**What this task involves**
Give the entries back exactly as they stand, but without pictures.

(Items listed in a dataset)
···

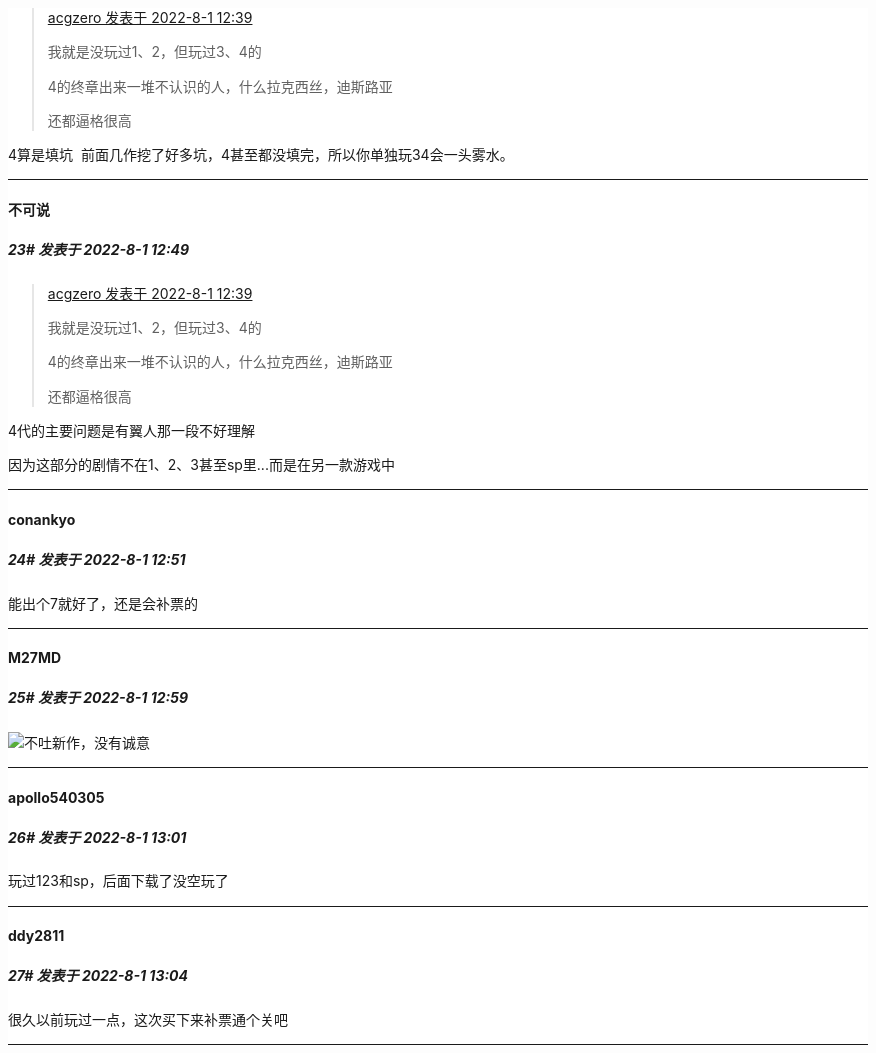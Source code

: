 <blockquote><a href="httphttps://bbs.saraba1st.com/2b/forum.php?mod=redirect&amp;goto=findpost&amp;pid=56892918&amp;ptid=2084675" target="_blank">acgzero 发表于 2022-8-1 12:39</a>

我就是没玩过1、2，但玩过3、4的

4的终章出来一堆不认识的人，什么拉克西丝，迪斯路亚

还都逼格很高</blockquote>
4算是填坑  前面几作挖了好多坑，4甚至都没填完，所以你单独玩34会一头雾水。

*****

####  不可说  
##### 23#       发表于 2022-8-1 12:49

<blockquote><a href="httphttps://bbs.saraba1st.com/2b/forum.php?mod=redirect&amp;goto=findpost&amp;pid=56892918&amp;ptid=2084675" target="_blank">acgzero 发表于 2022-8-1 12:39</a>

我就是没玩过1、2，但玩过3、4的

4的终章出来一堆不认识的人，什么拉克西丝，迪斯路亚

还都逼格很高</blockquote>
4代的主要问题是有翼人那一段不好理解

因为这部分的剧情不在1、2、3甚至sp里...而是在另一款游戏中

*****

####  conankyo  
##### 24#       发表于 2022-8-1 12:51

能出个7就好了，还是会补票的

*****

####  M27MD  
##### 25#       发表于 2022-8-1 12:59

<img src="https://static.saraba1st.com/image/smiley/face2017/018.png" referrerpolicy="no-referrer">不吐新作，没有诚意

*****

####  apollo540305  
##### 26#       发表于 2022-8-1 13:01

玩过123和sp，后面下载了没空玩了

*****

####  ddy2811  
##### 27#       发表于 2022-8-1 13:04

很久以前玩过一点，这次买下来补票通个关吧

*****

···

**Result of this exercise**
Source code

: <blockquote><a href="httphttps://bbs.saraba1st.com/2b/forum.php?mod=redirect&amp;goto=findpost&amp;pid=56892918&amp;ptid=2084675" target="_blank">acgzero 发表于 2022-8-1 12:39</a>

我就是没玩过1、2，但玩过3、4的

4的终章出来一堆不认识的人，什么拉克西丝，迪斯路亚

还都逼格很高</blockquote>
4算是填坑  前面几作挖了好多坑，4甚至都没填完，所以你单独玩34会一头雾水。

*****

####  不可说  
##### 23#       发表于 2022-8-1 12:49

<blockquote><a href="httphttps://bbs.saraba1st.com/2b/forum.php?mod=redirect&amp;goto=findpost&amp;pid=56892918&amp;ptid=2084675" target="_blank">acgzero 发表于 2022-8-1 12:39</a>

我就是没玩过1、2，但玩过3、4的

4的终章出来一堆不认识的人，什么拉克西丝，迪斯路亚

还都逼格很高</blockquote>
4代的主要问题是有翼人那一段不好理解

因为这部分的剧情不在1、2、3甚至sp里...而是在另一款游戏中

*****

####  conankyo  
##### 24#       发表于 2022-8-1 12:51

能出个7就好了，还是会补票的

*****

####  M27MD  
##### 25#       发表于 2022-8-1 12:59

<img src="https://static.saraba1st.com/image/smiley/face2017/018.png" referrerpolicy="no-referrer">不吐新作，没有诚意

*****

####  apollo540305  
##### 26#       发表于 2022-8-1 13:01

玩过123和sp，后面下载了没空玩了

*****

####  ddy2811  
##### 27#       发表于 2022-8-1 13:04

很久以前玩过一点，这次买下来补票通个关吧

*****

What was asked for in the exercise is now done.